Concert

Programme Guide

Here, the Berliner Philharmoniker under the baton of their chief conductor Kirill Petrenko pursue the programme concept from the 2022/23 season of Johannes Brahms as a bridge between the First and Second Viennese Schools. While last season Kirill Petrenko placed works by Beethoven and Schoenberg alongside Brahms’s Variations on a Theme by Joseph Haydn, now the Fourth Symphony follows Wolfgang Amadeus Mozart’s Symphony No. 29 and Alban Berg’s Three Pieces for Orchestra.

The focus on Brahms is just as firmly anchored in the orchestra’s history as its engagement with Viennese Modernism: both Arnold Schoenberg’s Orchestra Variations, conducted by Kirill Petrenko in January 2023, and Berg’s Three Pieces for Orchestra were premiered by the Berliner Philharmoniker. (However, Anton Webern only conducted the first two of the three pieces in 1923). Berg dedicated them to his friend and teacher Schoenberg “in immeasurable gratitude and love”. But he was not the sole inspiration for the sumptuously scored work: in the march especially, Berg audibly pays homage to Gustav Mahler.

But what makes Brahms the link between the eras? In short, you could say the emancipation of the motif.
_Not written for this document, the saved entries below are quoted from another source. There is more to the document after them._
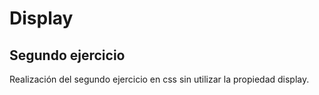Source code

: # Display

## Segundo ejercicio

Realización del segundo ejercicio en css sin utilizar la propiedad display.
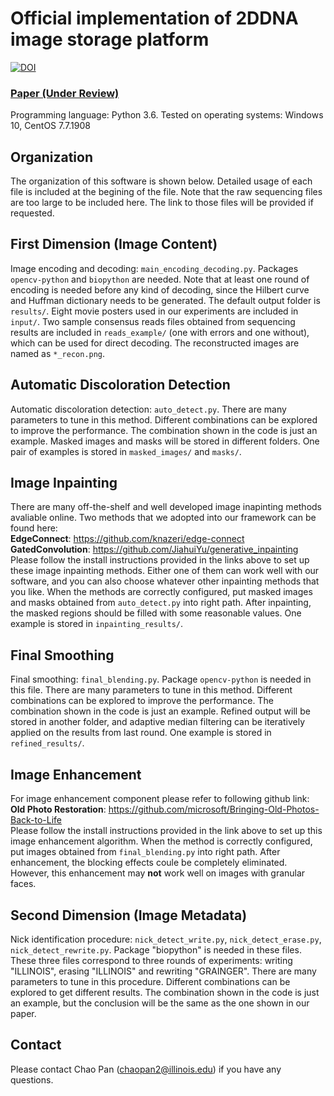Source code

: # Official implementation of 2DDNA image storage platform
[![DOI](https://zenodo.org/badge/345400059.svg)](https://zenodo.org/badge/latestdoi/345400059)
### [Paper (Under Review)](https://www.biorxiv.org/content/10.1101/2021.02.22.432304v2)

Programming language: Python 3.6. Tested on operating systems: Windows 10, CentOS 7.7.1908

## Organization
The organization of this software is shown below. Detailed usage of each file is included at the begining of the file. 
Note that the raw sequencing files are too large to be included here. The link to those files will be provided if 
requested.

## First Dimension (Image Content)
Image encoding and decoding: `main_encoding_decoding.py`. Packages `opencv-python` and `biopython` are needed. Note that at least one round of encoding is needed before any kind of decoding, since the Hilbert curve and Huffman dictionary needs to be generated. The default output folder is `results/`. Eight movie posters used in our experiments are included in `input/`. Two sample consensus reads files obtained from sequencing results are included in `reads_example/` (one with errors and one without), which can be used for direct decoding. The reconstructed images are named as `*_recon.png`.

## Automatic Discoloration Detection
Automatic discoloration detection: `auto_detect.py`. There are many parameters to tune in this method. Different combinations can be explored to improve the performance. The
combination shown in the code is just an example. Masked images and masks will be stored in different folders. One pair of examples is stored in `masked_images/` and `masks/`.

## Image Inpainting
There are many off-the-shelf and well developed image inapinting methods avaliable online. Two methods that we adopted into our framework can be found here:<br>
<strong>EdgeConnect</strong>: https://github.com/knazeri/edge-connect<br>
<strong>GatedConvolution</strong>: https://github.com/JiahuiYu/generative_inpainting<br>
Please follow the install instructions provided in the links above to set up these image inpainting methods. Either one of them can work well with our software, and you can also choose whatever other inpainting methods that you like. When the methods are correctly configured, put masked images and masks obtained from `auto_detect.py` into right path. After inpainting, the masked regions should be filled with some reasonable values. One example is stored in `inpainting_results/`.

## Final Smoothing
Final smoothing: `final_blending.py`. Package `opencv-python` is needed in this file. There are many parameters to tune in this method. Different combinations can be explored to improve the performance. The combination shown in the code is just an example. Refined output will be stored in another folder, and adaptive median filtering can be iteratively applied on the results from last round. One example is stored in `refined_results/`.

## Image Enhancement
For image enhancement component please refer to following github link:<br>
<strong>Old Photo Restoration</strong>: https://github.com/microsoft/Bringing-Old-Photos-Back-to-Life<br>
Please follow the install instructions provided in the link above to set up this image enhancement algorithm. When the method is correctly configured, put images obtained from `final_blending.py` into right path. After enhancement, the blocking effects coule be completely eliminated. However, this enhancement may <strong>not</strong> work well on images with granular faces.

## Second Dimension (Image Metadata)
Nick identification procedure: `nick_detect_write.py`, `nick_detect_erase.py`, `nick_detect_rewrite.py`. Package "biopython" is needed in these files. These three files correspond to three rounds of experiments: writing "ILLINOIS", erasing "ILLINOIS" and rewriting "GRAINGER". There are many parameters to tune in this procedure. Different combinations can be explored to get different results. The combination shown in the code is just an example, but the conclusion will be the same as the one shown in our paper.

## Contact
Please contact Chao Pan (chaopan2@illinois.edu) if you have any questions.
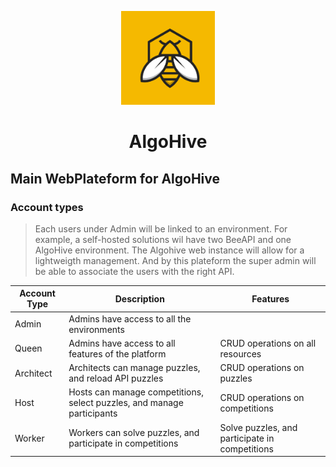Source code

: <p align="center">
  <img width="150px" src="../images/algohive-logo.png" title="Algohive">
</p>

<h1 align="center">AlgoHive</h1>

## Main WebPlateform for AlgoHive

### Account types

> Each users under Admin will be linked to an environment. For example, a self-hosted solutions wil have two BeeAPI and one AlgoHive environment. The Algohive web instance will allow for a lightweigth management. And by this plateform the super admin will be able to associate the users with the right API.

| Account Type | Description                                                            | Features                                       |
| ------------ | ---------------------------------------------------------------------- | ---------------------------------------------- |
| Admin        | Admins have access to all the environments                             |
| Queen        | Admins have access to all features of the platform                     | CRUD operations on all resources               |
| Architect    | Architects can manage puzzles, and reload API puzzles                  | CRUD operations on puzzles                     |
| Host         | Hosts can manage competitions, select puzzles, and manage participants | CRUD operations on competitions                |
| Worker       | Workers can solve puzzles, and participate in competitions             | Solve puzzles, and participate in competitions |
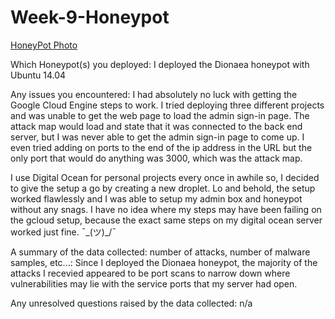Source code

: # Week-9-Honeypot

[HoneyPot Photo](https://imgur.com/a/3CAuFBj)

Which Honeypot(s) you deployed: I deployed the Dionaea honeypot with Ubuntu 14.04

Any issues you encountered: I had absolutely no luck with getting the Google Cloud Engine steps to work. I tried deploying three different projects and was unable to get the web page to load the admin sign-in page. The attack map would load and state that it was connected to the back end server, but I was never able to get the admin sign-in page to come up. I even tried adding on ports to the end of the ip address in the URL but the only port that would do anything was 3000, which was the attack map.

I use Digital Ocean for personal projects every once in awhile so, I decided to give the setup a go by creating a new droplet. Lo and behold, the setup worked flawlessly and I was able to setup my admin box and honeypot without any snags. I have no idea where my steps may have been failing on the gcloud setup, because the exact same steps on my digital ocean server worked just fine. ¯\_(ツ)_/¯

A summary of the data collected: number of attacks, number of malware samples, etc...: Since I deployed the Dionaea honeypot, the majority of the attacks I recevied appeared to be port scans to narrow down where vulnerabilities may lie with the service ports that my server had open. 

Any unresolved questions raised by the data collected: n/a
While Classical symphonies usually treat themes in their entirety, Brahms’s themes are designed to be deconstructed in the best sense – an upbeat, a sequence of intervals, a change of harmony provide him with germ cells for constantly new thoughts and connections. This kind of micro-level variation opened up entirely new possibilities for music development. Brahms perfected this approach – and masterfully combined it in his Fourth Symphony with emotional urgency.